Location
- 3600 Central Parkway, Dublin, CA 94568 United States 37°42′32″N 121°51′49″W﻿ / ﻿37.7088°N 121.8637°W

Information
- Type: Public high school
- Established: 2023
- School district: Dublin Unified School District
- Principal: Lenni Velez
- Grades: 9–12
- Gender: Coeducational
- Enrollment: 346 (2023-2024)
- Campus size: 23.46 acres (9.49 ha)
- Campus type: Suburban
- Colors: Green, blue, and white
- Mascot: Aerouant
- Website: ehs.dublinusd.org

= Emerald High School =

Emerald High School is a four-year high school in the Dublin Unified School District in Dublin, California, USA. The school opened to students for the 2023–2024 school year, and in August 2024 classes began on its own campus, scheduled for completion in the 2026-2027 school year, with all four grades on campus.

==Background==
In the 2010s, Dublin was the fastest growing city in California. Enrollment in Dublin Unified School District increased 92% over that decade and by approximately 4,000 between 2014 and 2024, and the district has opened several new schools. Emerald High School is the district's second high school; it also has a continuation school. It is the first comprehensive high school built in Alameda County since the opening of Foothill High School in Pleasanton in 1973. After a committee had chosen three finalists from among community suggestions for the new school's name, on August 18, 2020, the school district board unanimously chose "Emerald High School". The school was originally projected to open in fall 2022 but instead opened to students the 2023-2024 school year with the first freshman class, and classes began in the 2024-2025 school year, opening with both freshman (9th graders) and sophomores (10th graders). In the 2025-2026 school year, Emerald welcomed freshman (9th graders), sophomores (10th graders), and juniors (11th graders). They will have seniors in the 2026-2027 school year, meaning that the Class of 2027 is the first to graduate Emerald High School.

==Opening==
The first freshman class of Emerald High School students studied on the campus of Dublin High School during the 2023–2024 academic year, primarily in portable classrooms. The administration was housed in a portable that had previously been a science classroom. A tour of the new campus was held in April 2024, and a ribbon-cutting on June 8, 2024; it opened to freshmen and sophomores for the 2024–2025 academic year, on August 13, 2024. Expected enrollment in the first year is 950, in 42 classrooms; a grade level will be added each year until scheduled completion in 2026, when the school will have more than 80 classrooms and a capacity of approximately 2,500. The cost of the building is $374 million, funded by taxpayer bonds.
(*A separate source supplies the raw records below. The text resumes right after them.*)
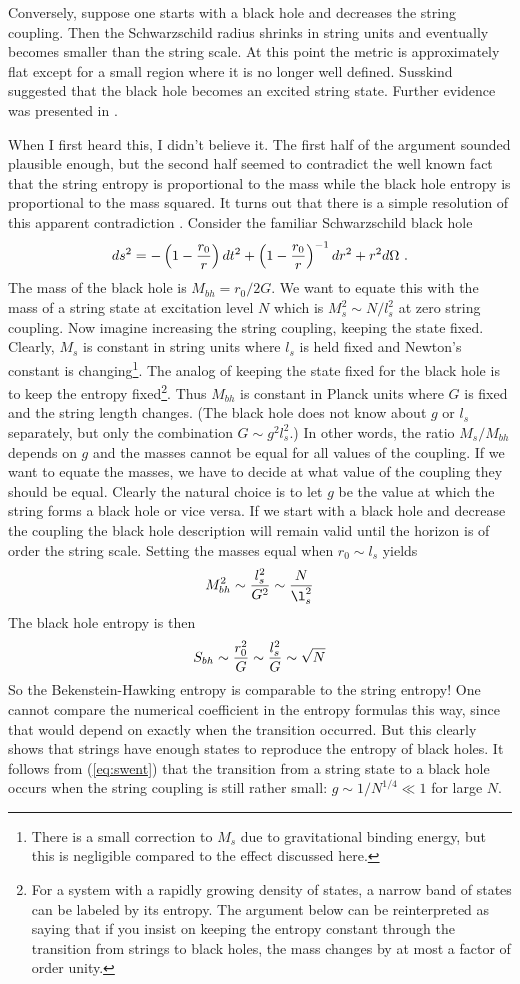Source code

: \documentclass[12pt]{article}
\newcommand{\eq}{\begin{equation}}
\newcommand{\eqe}{\end{equation}}
\newcommand{\e}[1]{\label{eq:#1}}
\newcommand{\ee}[1]{(\ref{eq:#1})}
\begin{document}
Conversely, suppose  one starts with a black hole and decreases the
string coupling. Then the Schwarzschild radius
shrinks in string units and 
eventually becomes smaller than the string scale. At this point
the metric is approximately flat except for a small region where it is
no longer well defined. Susskind suggested that the 
black hole becomes an excited string state. Further evidence was presented
in \cite{hkrs}.

When I first heard this, I didn't believe it. The first half of the argument
sounded plausible enough, but the second half seemed to contradict the
well known fact that the string entropy is
proportional to the mass while the black hole entropy is proportional to the
mass squared. It turns out that there is a simple resolution of
this apparent contradiction \cite{hopo}.
Consider the familiar Schwarzschild black hole
\eq \e{schw}
ds^2 =-\left( 1 - {r_0\over r}\right) dt^2 + \left( 1 - {r_0\over r}\right)^{-1}
dr^2 + r^2 d\Omega\ .
\eqe
The mass of the black hole is $M_{bh} = r_0/2G$. We want to equate this
with the mass of a string state at excitation level $N$ which is $M_s^2 \sim
N/l_s^2$ at zero string coupling. Now imagine increasing the string coupling,
keeping the state fixed.
Clearly, $M_s$ is constant in string units
where $l_s$ is held fixed and Newton's constant is changing\footnote{There
is  a small correction to $M_s$ due to gravitational binding energy, but
this is negligible compared to the effect discussed here.}. The analog of 
keeping the state fixed for the black hole is to keep the entropy 
fixed\footnote{For a system with a rapidly growing density of states,
a narrow band of
states can be labeled by its entropy. The argument below can be reinterpreted
as saying that if you insist on keeping the entropy constant through the
transition from strings to black holes, the mass changes by at most a
factor of order unity.}.
Thus $M_{bh}$
is constant in Planck units where $G$ is fixed and the string length changes.
(The black hole does not know about $g$ or $l_s$ separately, but only 
the combination $G\sim g^2 l_s^2$.) In
other words, the ratio $M_s/M_{bh}$ depends on $g$ and the masses cannot
be equal for all values of the coupling. If we want to equate the masses,
we have to decide at what value of the coupling they should be equal. Clearly
the natural choice is to let $g$ be the value at which the string forms
a black hole or vice versa.
 If we start with a black hole and decrease the coupling
the black hole description
will remain valid until the horizon is of order the string
scale.
Setting the masses equal when $r_0 \sim l_s$ yields
\eq
M_{bh}^2 \sim {l_s^2 \over G^2} \sim {N\over \l_s^2} \e{match}
\eqe
The black hole entropy is then
\eq\e{swent}
S_{bh} \sim {r_0^2 \over G}\sim {l_s^2 \over G} \sim \sqrt N
\eqe
So the Bekenstein-Hawking entropy is comparable to the string
entropy! 
One cannot compare the numerical coefficient in the entropy formulas
this way, since that would depend on exactly when the transition occurred.
But this clearly shows that  strings
have enough states to reproduce the entropy of black holes.
It follows from \ee{swent} that
the transition from a string state to a black hole occurs when the
string coupling is still rather small: $g\sim 1/N^{1/4}
\ll 1$ for large $N$.
\end{document}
Principal Francis Rojas resigned in October 2024 and the assistant principal, Lenni Velez, was appointed principal.

==Facilities==
The campus encompasses 23.46 acre on the east side of Dublin. It includes two academic towers, an administration building, library, visual and performing arts center, student center and wellness center, gym, and sports field. The Catherine Kuo Performing Arts Center will be completed by April 2027.

==Athletics==
The school's teams are the Aeronauts, dragon-like Celtic folklore monsters, and its colors are green, blue, and white. The mascot was chosen to reflect the Irish heritage of the city of Dublin as well as the students' preference for a sea serpent or Asian dragon to reflect the large number of Asian Americans now living in the city. In its first year, the school competed independently; starting in 2024–2025, it competes in the Bay Valley Athletic League, whose other schools are in Contra Costa County. At opening, the school's facilities included a 31000 sqft gym, eight tennis courts, and a weight room with rowing machines; a swimming pool is to be added. A shortened version of the mascot, and referred to often, is Aeros.

==Controversy==
The initial mascot of Emerald High School was selected to be a Serpent, receiving the most votes from middle school students from Fallon Middle School and Cottonwood Creek K-8. However, shortly after the Serpent mascot was announced, multiple parents protested against the mascot. Parents, reasoning that the Serpent was considered a bad omen in many traditions including East Asian, South Asian, and Christian cultures. As a result, the Dublin Unified School District changed the mascot to the Aeronauts in early 2023, before the school's official opening.

Furthermore, Emerald High School has been labeled as having an overly toxic and stressful competitive environment, Students cite the feeling of constantly worrying over academics, and an unhealthy "rat-race" and comparative mindsets. This view has increased since the death of three students from the inaugural graduating class. Grieving students are given resources at the campus wellness center and throughout the district, however the use of the services is unknown. Students state wellness center "didn't help them feel better" and just sent them back to class. People believe that there are no punishments, after numerus fire alarms were pulled.

As a growing school, students, staff and community volunteers have been proactive in providing a balanced high school experience through their Associated Student Body leadership, multiple clubs that service many hobbies beyond academics, and promoting spirit through their sports and music programs.